Write out every entry again exactly as it stands.

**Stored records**

····················

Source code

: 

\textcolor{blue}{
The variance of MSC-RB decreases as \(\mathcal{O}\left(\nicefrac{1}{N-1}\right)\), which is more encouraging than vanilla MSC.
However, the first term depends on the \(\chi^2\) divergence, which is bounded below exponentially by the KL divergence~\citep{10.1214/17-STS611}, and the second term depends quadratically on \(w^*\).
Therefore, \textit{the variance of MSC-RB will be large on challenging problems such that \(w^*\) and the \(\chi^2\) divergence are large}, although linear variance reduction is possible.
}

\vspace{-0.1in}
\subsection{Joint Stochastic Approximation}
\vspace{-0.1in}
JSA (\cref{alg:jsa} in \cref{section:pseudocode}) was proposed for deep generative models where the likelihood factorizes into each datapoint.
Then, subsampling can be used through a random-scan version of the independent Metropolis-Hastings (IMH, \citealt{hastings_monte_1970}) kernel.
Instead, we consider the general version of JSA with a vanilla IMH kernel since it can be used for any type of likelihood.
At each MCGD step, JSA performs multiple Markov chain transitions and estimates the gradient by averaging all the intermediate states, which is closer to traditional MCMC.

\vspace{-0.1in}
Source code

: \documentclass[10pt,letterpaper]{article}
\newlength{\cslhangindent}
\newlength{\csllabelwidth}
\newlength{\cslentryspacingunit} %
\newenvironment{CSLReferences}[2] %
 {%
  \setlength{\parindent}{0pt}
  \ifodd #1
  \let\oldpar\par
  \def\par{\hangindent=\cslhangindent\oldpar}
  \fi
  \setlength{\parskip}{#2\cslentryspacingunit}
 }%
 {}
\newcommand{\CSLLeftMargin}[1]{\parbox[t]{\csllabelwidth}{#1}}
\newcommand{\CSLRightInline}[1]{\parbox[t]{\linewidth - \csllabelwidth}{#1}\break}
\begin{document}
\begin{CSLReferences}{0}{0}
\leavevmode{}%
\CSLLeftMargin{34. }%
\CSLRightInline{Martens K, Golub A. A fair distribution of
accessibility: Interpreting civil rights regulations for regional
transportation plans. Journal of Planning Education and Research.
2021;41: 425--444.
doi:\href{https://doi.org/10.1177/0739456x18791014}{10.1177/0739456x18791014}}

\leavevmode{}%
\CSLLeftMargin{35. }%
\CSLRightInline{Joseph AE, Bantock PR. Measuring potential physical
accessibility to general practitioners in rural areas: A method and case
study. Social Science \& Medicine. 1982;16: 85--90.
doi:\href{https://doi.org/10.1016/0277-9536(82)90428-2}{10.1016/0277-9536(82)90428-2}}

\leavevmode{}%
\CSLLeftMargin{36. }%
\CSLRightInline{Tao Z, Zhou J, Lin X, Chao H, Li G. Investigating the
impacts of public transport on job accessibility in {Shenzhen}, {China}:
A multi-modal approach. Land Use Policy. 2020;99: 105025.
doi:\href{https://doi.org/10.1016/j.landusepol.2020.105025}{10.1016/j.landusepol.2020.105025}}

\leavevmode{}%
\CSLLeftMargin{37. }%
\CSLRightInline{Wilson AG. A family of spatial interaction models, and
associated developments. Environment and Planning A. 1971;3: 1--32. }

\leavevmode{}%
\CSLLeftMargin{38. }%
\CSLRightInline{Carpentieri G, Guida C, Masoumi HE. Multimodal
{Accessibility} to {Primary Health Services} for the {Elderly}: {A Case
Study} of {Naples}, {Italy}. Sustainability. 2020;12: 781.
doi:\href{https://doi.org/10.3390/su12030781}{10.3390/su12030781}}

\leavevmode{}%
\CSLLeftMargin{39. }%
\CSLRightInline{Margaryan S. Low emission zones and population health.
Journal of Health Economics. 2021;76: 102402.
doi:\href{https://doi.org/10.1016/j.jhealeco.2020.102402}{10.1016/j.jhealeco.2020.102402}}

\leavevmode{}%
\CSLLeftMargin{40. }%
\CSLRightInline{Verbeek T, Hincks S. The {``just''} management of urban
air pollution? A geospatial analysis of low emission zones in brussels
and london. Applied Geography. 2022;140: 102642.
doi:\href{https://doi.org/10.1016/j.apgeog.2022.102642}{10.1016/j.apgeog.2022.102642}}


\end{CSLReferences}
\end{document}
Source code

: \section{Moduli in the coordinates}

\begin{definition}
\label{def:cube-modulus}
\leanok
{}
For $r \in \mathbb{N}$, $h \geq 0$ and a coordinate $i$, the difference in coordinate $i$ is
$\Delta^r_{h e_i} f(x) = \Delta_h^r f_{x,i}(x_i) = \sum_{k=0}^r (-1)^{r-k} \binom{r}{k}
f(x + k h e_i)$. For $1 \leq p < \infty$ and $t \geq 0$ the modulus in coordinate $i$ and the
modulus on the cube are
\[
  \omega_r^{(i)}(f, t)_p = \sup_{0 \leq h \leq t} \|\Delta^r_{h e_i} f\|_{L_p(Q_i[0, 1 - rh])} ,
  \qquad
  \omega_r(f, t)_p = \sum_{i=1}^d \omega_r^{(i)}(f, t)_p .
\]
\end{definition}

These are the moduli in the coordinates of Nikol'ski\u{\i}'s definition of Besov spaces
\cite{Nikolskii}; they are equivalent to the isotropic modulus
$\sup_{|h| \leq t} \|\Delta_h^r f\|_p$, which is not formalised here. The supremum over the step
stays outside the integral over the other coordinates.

····················

**Response to this task**
Source code

: 

\textcolor{blue}{
The variance of MSC-RB decreases as \(\mathcal{O}\left(\nicefrac{1}{N-1}\right)\), which is more encouraging than vanilla MSC.
However, the first term depends on the \(\chi^2\) divergence, which is bounded below exponentially by the KL divergence~\citep{10.1214/17-STS611}, and the second term depends quadratically on \(w^*\).
Therefore, \textit{the variance of MSC-RB will be large on challenging problems such that \(w^*\) and the \(\chi^2\) divergence are large}, although linear variance reduction is possible.
}

\vspace{-0.1in}
\subsection{Joint Stochastic Approximation}
\vspace{-0.1in}
JSA (\cref{alg:jsa} in \cref{section:pseudocode}) was proposed for deep generative models where the likelihood factorizes into each datapoint.
Then, subsampling can be used through a random-scan version of the independent Metropolis-Hastings (IMH, \citealt{hastings_monte_1970}) kernel.
Instead, we consider the general version of JSA with a vanilla IMH kernel since it can be used for any type of likelihood.
At each MCGD step, JSA performs multiple Markov chain transitions and estimates the gradient by averaging all the intermediate states, which is closer to traditional MCMC.

\vspace{-0.1in}
Source code

: \documentclass[10pt,letterpaper]{article}
\newlength{\cslhangindent}
\newlength{\csllabelwidth}
\newlength{\cslentryspacingunit} %
\newenvironment{CSLReferences}[2] %
 {%
  \setlength{\parindent}{0pt}
  \ifodd #1
  \let\oldpar\par
  \def\par{\hangindent=\cslhangindent\oldpar}
  \fi
  \setlength{\parskip}{#2\cslentryspacingunit}
 }%
 {}
\newcommand{\CSLLeftMargin}[1]{\parbox[t]{\csllabelwidth}{#1}}
\newcommand{\CSLRightInline}[1]{\parbox[t]{\linewidth - \csllabelwidth}{#1}\break}
\begin{document}
\begin{CSLReferences}{0}{0}
\leavevmode{}%
\CSLLeftMargin{34. }%
\CSLRightInline{Martens K, Golub A. A fair distribution of
accessibility: Interpreting civil rights regulations for regional
transportation plans. Journal of Planning Education and Research.
2021;41: 425--444.
doi:\href{https://doi.org/10.1177/0739456x18791014}{10.1177/0739456x18791014}}

\leavevmode{}%
\CSLLeftMargin{35. }%
\CSLRightInline{Joseph AE, Bantock PR. Measuring potential physical
accessibility to general practitioners in rural areas: A method and case
study. Social Science \& Medicine. 1982;16: 85--90.
doi:\href{https://doi.org/10.1016/0277-9536(82)90428-2}{10.1016/0277-9536(82)90428-2}}

\leavevmode{}%
\CSLLeftMargin{36. }%
\CSLRightInline{Tao Z, Zhou J, Lin X, Chao H, Li G. Investigating the
impacts of public transport on job accessibility in {Shenzhen}, {China}:
A multi-modal approach. Land Use Policy. 2020;99: 105025.
doi:\href{https://doi.org/10.1016/j.landusepol.2020.105025}{10.1016/j.landusepol.2020.105025}}

\leavevmode{}%
\CSLLeftMargin{37. }%
\CSLRightInline{Wilson AG. A family of spatial interaction models, and
associated developments. Environment and Planning A. 1971;3: 1--32. }

\leavevmode{}%
\CSLLeftMargin{38. }%
\CSLRightInline{Carpentieri G, Guida C, Masoumi HE. Multimodal
{Accessibility} to {Primary Health Services} for the {Elderly}: {A Case
Study} of {Naples}, {Italy}. Sustainability. 2020;12: 781.
doi:\href{https://doi.org/10.3390/su12030781}{10.3390/su12030781}}

\leavevmode{}%
\CSLLeftMargin{39. }%
\CSLRightInline{Margaryan S. Low emission zones and population health.
Journal of Health Economics. 2021;76: 102402.
doi:\href{https://doi.org/10.1016/j.jhealeco.2020.102402}{10.1016/j.jhealeco.2020.102402}}

\leavevmode{}%
\CSLLeftMargin{40. }%
\CSLRightInline{Verbeek T, Hincks S. The {``just''} management of urban
air pollution? A geospatial analysis of low emission zones in brussels
and london. Applied Geography. 2022;140: 102642.
doi:\href{https://doi.org/10.1016/j.apgeog.2022.102642}{10.1016/j.apgeog.2022.102642}}


\end{CSLReferences}
\end{document}
Source code

: \section{Moduli in the coordinates}

\begin{definition}
\label{def:cube-modulus}
\leanok
{}
For $r \in \mathbb{N}$, $h \geq 0$ and a coordinate $i$, the difference in coordinate $i$ is
$\Delta^r_{h e_i} f(x) = \Delta_h^r f_{x,i}(x_i) = \sum_{k=0}^r (-1)^{r-k} \binom{r}{k}
f(x + k h e_i)$. For $1 \leq p < \infty$ and $t \geq 0$ the modulus in coordinate $i$ and the
modulus on the cube are
\[
  \omega_r^{(i)}(f, t)_p = \sup_{0 \leq h \leq t} \|\Delta^r_{h e_i} f\|_{L_p(Q_i[0, 1 - rh])} ,
  \qquad
  \omega_r(f, t)_p = \sum_{i=1}^d \omega_r^{(i)}(f, t)_p .
\]
\end{definition}

These are the moduli in the coordinates of Nikol'ski\u{\i}'s definition of Besov spaces
\cite{Nikolskii}; they are equivalent to the isotropic modulus
$\sup_{|h| \leq t} \|\Delta_h^r f\|_p$, which is not formalised here. The supremum over the step
stays outside the integral over the other coordinates.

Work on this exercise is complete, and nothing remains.